SOURCE MATERIAL
Segment Open

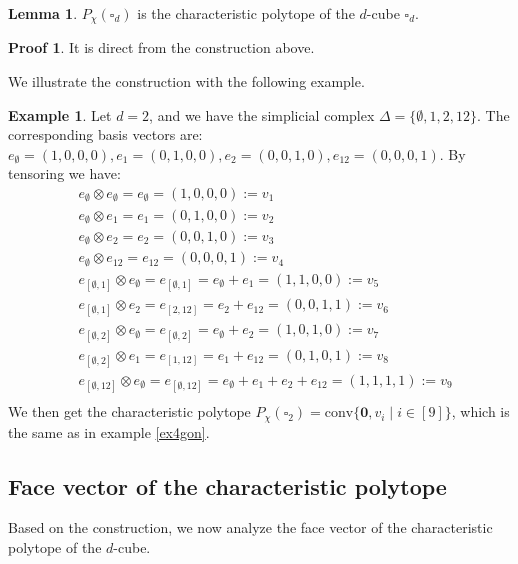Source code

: \documentclass[12pt]{article}
\theoremstyle{definition}
\newtheorem{lemma}[thm]{Lemma}
\newtheorem*{pf}{Proof}
\newtheorem{ex}[thm]{Example}
\numberwithin{equation}{subsection}
\begin{document}
\begin{lemma}
    $P_{\chi}(\square_{d})$ is the characteristic polytope of the $d$-cube $\square_{d}$.
\end{lemma}
\begin{pf}
    It is direct from the construction above.
\end{pf}
We illustrate the construction with the following example.
\begin{ex}
    Let $d = 2$, and we have the simplicial complex $\Delta = \{\emptyset, 1, 2, 12\}$. The corresponding basis vectors are:
    $e_{\emptyset} = (1,0,0,0), 
    e_{1} =(0,1,0,0), 
    e_{2} =(0,0,1,0), 
    e_{12} =(0,0,0,1)$.
    By tensoring we have:
    \begin{align*}
        &e_{\emptyset} \otimes e_{\emptyset} = e_{\emptyset} = (1,0,0,0) := v_{1} \\
        &e_{\emptyset} \otimes e_{1} = e_{1} = (0,1,0,0):= v_{2} \\ 
        &e_{\emptyset} \otimes e_{2} = e_{2} = (0,0,1,0):= v_{3} \\ 
        &e_{\emptyset} \otimes e_{12} = e_{12} = (0,0,0,1):= v_{4} \\ 
        &e_{[\emptyset, 1]} \otimes e_{\emptyset} = e_{[\emptyset, 1]} = e_{\emptyset} + e_{1} = (1,1,0,0):= v_{5} \\
        &e_{[\emptyset, 1]} \otimes e_{2} = e_{[2, 12]} = e_{2} + e_{12} = (0,0,1,1):= v_{6} \\
        &e_{[\emptyset, 2]} \otimes e_{\emptyset} = e_{[\emptyset, 2]} = e_{\emptyset} + e_{2} = (1,0,1,0):= v_{7} \\
        &e_{[\emptyset, 2]} \otimes e_{1} = e_{[1, 12]} = e_{1} + e_{12} = (0,1,0,1):= v_{8} \\
        &e_{[\emptyset, 12]} \otimes e_{\emptyset} = e_{[\emptyset, 12]} = e_{\emptyset} + e_{1} + e_{2} + e_{12} = (1,1,1,1):= v_{9} \\
    \end{align*}
    We then get the characteristic polytope $P_{\chi}(\square_{2}) = \text{conv}\{\textbf{0}, v_{i} \mid i \in [9]\}$, which is the same as in example \ref{ex4gon}.
\end{ex}

\subsection{Face vector of the characteristic polytope}
Based on the construction, we now analyze the face vector of the characteristic polytope of the $d$-cube. 
\end{document}

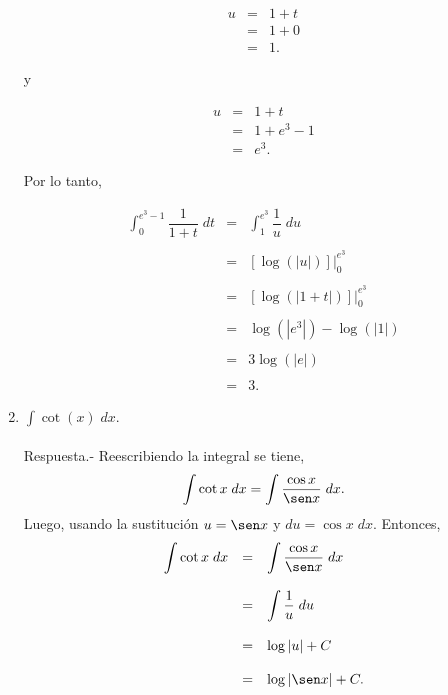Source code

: \begin{enumerate}[\bfseries 1.]
	$$
	\begin{array}{rcl}
	    u &=& 1+t\\
	      &=& 1+0\\
	      &=&1.
	\end{array}
	$$

	\begin{center}
	y
	\end{center}

	$$
	\begin{array}{rcl}
	    u&=&1+t\\
	    &=&1+e^3-1\\
	    &=&e^3.
	\end{array}
	$$

	Por lo tanto,

	$$
	\begin{array}{rcl}
	    \displaystyle\int_0^{e^3-1}\dfrac{1}{1+t}\; dt&=&\displaystyle\int_1^{e^3}\dfrac{1}{u}\; du\\\\
							  &=&\left[\log(|u|)\right]\bigg|_0^{e^3}\\\\
							   &=&\left[\log(|1+t|)\right]\bigg|_0^{e^3}\\\\
							   &=&\log\left(|e^3|\right)-\log\left(|1|\right)\\\\
							   &=&3\log\left(|e|\right)\\\\
							   &=&3.
	\end{array}
	$$
	\vspace{.5cm}


    \item $\displaystyle\int \cot(x)\; dx$.\\\\
	Respuesta.-\; Reescribiendo la integral se tiene,
	$$\int \cot x \; dx = \int \dfrac{\cos x}{\sen x}\; dx.$$
	Luego, usando la sustitución $u=\sen x$ y $du=\cos x\; dx$. Entonces,
	$$
	\begin{array}{rcl}
	    \displaystyle\int \cot x \; dx &=& \displaystyle\int \dfrac{\cos x}{\sen x}\; dx\\\\
					   &=& \displaystyle\int \dfrac{1}{u}\; du\\\\
					   &=& \log|u|+C\\\\
					   &=& \log|\sen x|+C.
	\end{array}
	$$
	\vspace{.5cm}


\end{enumerate}

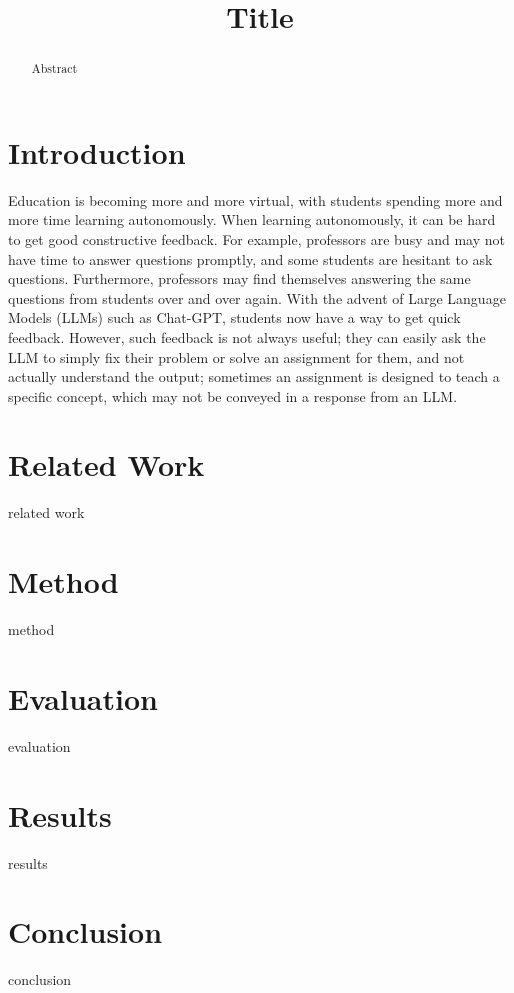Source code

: \documentclass{article}
\title{Title}
\begin{document}
	\maketitle

    	\begin{abstract}
		Abstract
	\end{abstract}

	\section{Introduction}
		Education is becoming more and more virtual, with students spending more and more time learning autonomously. When learning autonomously, it can be hard to get good constructive feedback. For example, professors are busy and may not have time to answer questions promptly, and some students are hesitant to ask questions. Furthermore, professors may find themselves answering the same questions from students over and over again. With the advent of Large Language Models (LLMs) such as Chat-GPT, students now have a way to get quick feedback. However, such feedback is not always useful; they can easily ask the LLM to simply fix their problem or solve an assignment for them, and not actually understand the output; sometimes an assignment is designed to teach a specific concept, which may not be conveyed in a response from an LLM. 
	\section{Related Work}
		related work
	\section{Method}
		method
	\section{Evaluation}
		evaluation
	\section{Results}
		results
	\section{Conclusion}
		conclusion
\end{document}
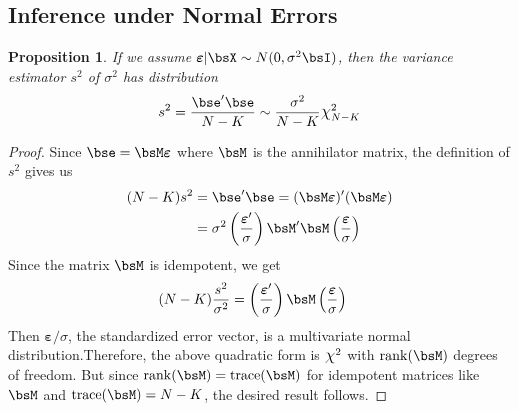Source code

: \documentclass[12pt]{article}
\theoremstyle{plain}
\newtheorem{prop}[thm]{Proposition}
\theoremstyle{definition}
\theoremstyle{remark}
\newcommand*{\Chi}{\mbox{\large$\chi$}} %
\newcommand{\bsvarepsilon}{\boldsymbol{\varepsilon}}
\newcommand{\rank}{\operatorname{rank}}
\newcommand{\trace}{\operatorname{trace}}
\begin{document}
\subsection{Inference under Normal Errors}

\begin{prop}
If we assume
$\bsvarepsilon|\bsX\sim N(0,\sigma^2\bsI)$, then the variance estimator
$s^2$ of $\sigma^2$ has distribution
\begin{align}
  s^2
  = \frac{\bse'\bse}{N-K}
  \sim \frac{\sigma^2}{N-K} \Chi^2_{N-K}
  \label{s2dist}
\end{align}
\end{prop}
\begin{proof}
Since $\bse=\bsM\bsvarepsilon$ where $\bsM$ is the annihilator matrix,
the definition of $s^2$ gives us
\begin{align*}
  (N-K) s^2
  &= \bse' \bse
  = (\bsM\bsvarepsilon)' (\bsM\bsvarepsilon)\\
  &= \sigma^2 \left(\frac{\bsvarepsilon'}{\sigma}\right)\bsM'
    \bsM\left(\frac{\bsvarepsilon}{\sigma}\right)
\end{align*}
Since the matrix $\bsM$ is idempotent, we get
\begin{align*}
  (N-K) \frac{s^2}{\sigma^2}
  &= \left(\frac{\bsvarepsilon'}{\sigma}\right)
    \bsM\left(\frac{\bsvarepsilon}{\sigma}\right)
\end{align*}
Then $\bsvarepsilon/\sigma$, the standardized error vector, is a
multivariate normal distribution.Therefore, the above quadratic form is
$\Chi^2$ with $\rank(\bsM)$ degrees of freedom. But since
$\rank(\bsM)=\trace(\bsM)$ for idempotent matrices like $\bsM$ and
$\trace(\bsM)=N-K$, the desired result follows.
\end{proof}
\end{document}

Segment Closed

PROBLEM REQUIREMENTS
Repeat exactly the lines from the one containing "the variance estimator" through the last line of the records above, both included, and nothing else.

TASK ANSWER
$\bsvarepsilon|\bsX\sim N(0,\sigma^2\bsI)$, then the variance estimator
$s^2$ of $\sigma^2$ has distribution
\begin{align}
  s^2
  = \frac{\bse'\bse}{N-K}
  \sim \frac{\sigma^2}{N-K} \Chi^2_{N-K}
  \label{s2dist}
\end{align}
\end{prop}
\begin{proof}
Since $\bse=\bsM\bsvarepsilon$ where $\bsM$ is the annihilator matrix,
the definition of $s^2$ gives us
\begin{align*}
  (N-K) s^2
  &= \bse' \bse
  = (\bsM\bsvarepsilon)' (\bsM\bsvarepsilon)\\
  &= \sigma^2 \left(\frac{\bsvarepsilon'}{\sigma}\right)\bsM'
    \bsM\left(\frac{\bsvarepsilon}{\sigma}\right)
\end{align*}
Since the matrix $\bsM$ is idempotent, we get
\begin{align*}
  (N-K) \frac{s^2}{\sigma^2}
  &= \left(\frac{\bsvarepsilon'}{\sigma}\right)
    \bsM\left(\frac{\bsvarepsilon}{\sigma}\right)
\end{align*}
Then $\bsvarepsilon/\sigma$, the standardized error vector, is a
multivariate normal distribution.Therefore, the above quadratic form is
$\Chi^2$ with $\rank(\bsM)$ degrees of freedom. But since
$\rank(\bsM)=\trace(\bsM)$ for idempotent matrices like $\bsM$ and
$\trace(\bsM)=N-K$, the desired result follows.
\end{proof}
\end{document}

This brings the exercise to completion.